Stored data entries
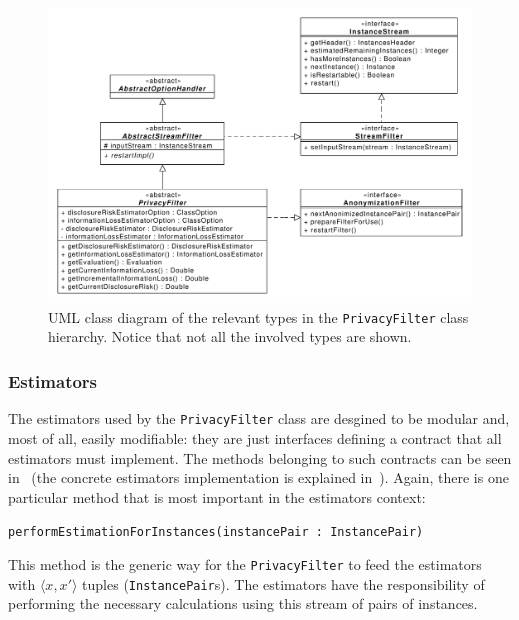 \begin{figure}[h]
	\centering
	\includegraphics[width=1.0\textwidth]{figures/class_PrivacyFilter.pdf}
	\caption{UML class diagram of the relevant types in the \texttt{PrivacyFilter} class hierarchy. Notice that not all the involved types are shown.}
	\label{fig:privacy-filter-uml}
\end{figure}

\subsubsection*{Estimators}
\label{Implementation:PrivacyFilter:PrivacyFilter:Estimators}

The estimators used by the \texttt{PrivacyFilter} class are desgined to be modular and, most of all, easily modifiable: they are just interfaces defining a contract that all estimators must implement. The methods belonging to such contracts can be seen in~ (the concrete estimators implementation is explained in~). Again, there is one particular method that is most important in the estimators context:

\begin{center}
\texttt{performEstimationForInstances(instancePair : InstancePair)}
\end{center}

This method is the generic way for the \texttt{PrivacyFilter} to feed the estimators with $\langle x, x' \rangle$ tuples (\texttt{InstancePair}s). The estimators have the responsibility of performing the necessary calculations using this stream of pairs of instances.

* Work order
Please copy the records above word for word, leaving out every picture.

* Written reply
 \begin{figure}[h]
	\centering
	\includegraphics[width=1.0\textwidth]{figures/class_PrivacyFilter.pdf}
	\caption{UML class diagram of the relevant types in the \texttt{PrivacyFilter} class hierarchy. Notice that not all the involved types are shown.}
	\label{fig:privacy-filter-uml}
\end{figure}

\subsubsection*{Estimators}
\label{Implementation:PrivacyFilter:PrivacyFilter:Estimators}

The estimators used by the \texttt{PrivacyFilter} class are desgined to be modular and, most of all, easily modifiable: they are just interfaces defining a contract that all estimators must implement. The methods belonging to such contracts can be seen in~ (the concrete estimators implementation is explained in~). Again, there is one particular method that is most important in the estimators context:

\begin{center}
\texttt{performEstimationForInstances(instancePair : InstancePair)}
\end{center}

This method is the generic way for the \texttt{PrivacyFilter} to feed the estimators with $\langle x, x' \rangle$ tuples (\texttt{InstancePair}s). The estimators have the responsibility of performing the necessary calculations using this stream of pairs of instances.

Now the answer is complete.